At 12:12am, we get this quote from Orwell:
| "We are all capable of believing things which we know to be untrue, and then, when we are finally proved wrong, impudently twisting the facts so as to show that we were right. Intellectually, it is possible to carry on this process for an indefinite time: the only check on it is that sooner or later a false belief bumps up against solid reality, usually on a battlefield," - George Orwell, 1946. |
Two minutes later, Andrew republishes this letter from a reader:
| "Andrew, face it: The Iraq debate is so over, and the interventionist argument has lost. At best - and that best is very far from certain - Iraq will be an Islamist, theocratic, Iran-dominated state, even with the insurgency suppressed. Women will have far fewer rights than they had under Hussein; in fact, in large parts of the country their oppression will be total. Once the U.S. leaves, I would bet heavily that in time some of Iraq's oil revenue will be diverted to support Hezbollah and Hamas and others of that ilk, under Iran's influence. Democracy is great, but when the Islamist element has all the guns, and the willingness to use them, the moderates will be rendered irrelevant. We will live to see them curse our name.

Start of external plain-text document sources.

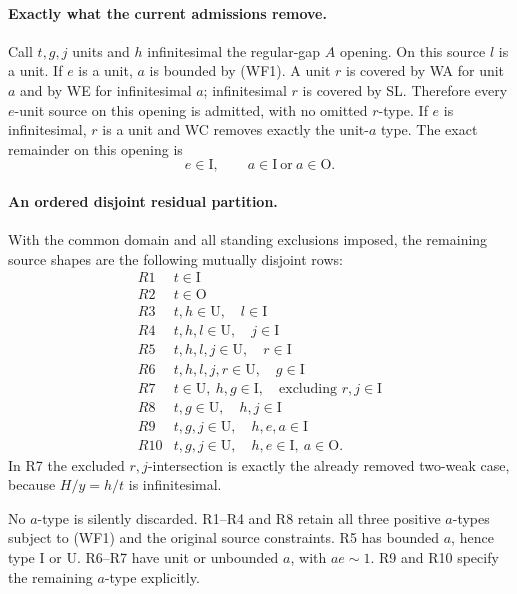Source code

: \paragraph{Exactly what the current admissions remove.}
Call $t,g,j$ units and $h$ infinitesimal the regular-gap $A$ opening.
On this source $l$ is a unit. If $e$ is a unit, $a$ is bounded by
(WF1). A unit $r$ is covered by WA for unit $a$ and by WE for
infinitesimal $a$; infinitesimal $r$ is covered by SL. Therefore
every $e$-unit source on this opening is admitted, with no omitted
$r$-type. If $e$ is infinitesimal, $r$ is a unit and WC removes
exactly the unit-$a$ type. The exact remainder on this opening is
\[
 \boxed{\quad e\in\mathrm I,\qquad
             a\in\mathrm I\ \text{or}\ a\in\mathrm O.\quad}      \tag{WF2}
\]

\paragraph{An ordered disjoint residual partition.}
With the common domain and all standing exclusions imposed, the
remaining source shapes are the following mutually disjoint rows:
\[
\begin{array}{c|l}
 R1&t\in\mathrm I\\
 R2&t\in\mathrm O\\
 R3&t,h\in\mathrm U,\quad l\in\mathrm I\\
 R4&t,h,l\in\mathrm U,\quad j\in\mathrm I\\
 R5&t,h,l,j\in\mathrm U,\quad r\in\mathrm I\\
 R6&t,h,l,j,r\in\mathrm U,\quad g\in\mathrm I\\
 R7&t\in\mathrm U,\ h,g\in\mathrm I,\quad
                     \text{excluding }r,j\in\mathrm I\\
 R8&t,g\in\mathrm U,\quad h,j\in\mathrm I\\
 R9&t,g,j\in\mathrm U,\quad h,e,a\in\mathrm I\\
 R10&t,g,j\in\mathrm U,\quad h,e\in\mathrm I,\ a\in\mathrm O .
\end{array}                                                    \tag{WF3}
\]
In R7 the excluded $r,j$-intersection is exactly the already
removed two-weak case, because $H/y=h/t$ is infinitesimal.

No $a$-type is silently discarded. R1--R4 and R8 retain all three
positive $a$-types subject to (WF1) and the original source
constraints. R5 has bounded $a$, hence type $\mathrm I$ or
$\mathrm U$. R6--R7 have unit or unbounded $a$, with $ae\sim1$.
R9 and R10 specify the remaining $a$-type explicitly.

I think Bush was wrong to go in as quickly as he did, and without international support. That was a huge error, but one that could have been salvaged - even in the absence of WMDs - if the war and its aftermath had been competently and honestly executed. It wasn't, in part because the war had to be sold as a low-cost operation to gain public support, but mostly because - it is now clear - George Bush is one of the most mediocre presidents to ever hold that office. Even worse, as the Katrina experience revealed, he lacks a fundamental moral seriousness, his professed religiosity notwithstanding. I first realized this the night of that now infamous correspondents' dinner, when he was making jokes about not finding weapons of mass destruction. Try to imagine Abe Lincoln or FDR doing something like that during wartime. The consequences in Iraq of this failed leader are apparent - though for some reason not to you. At some point, surely, experience must triumph over hope. Andrew, that point's been reached." |
I can't imagine the order was an accident, was it? Is Andrew finally about to admit that this policy, a policy he supported vigorously from the beginning, has been a complete and total failure? Or was it just an accident that one post followed the other?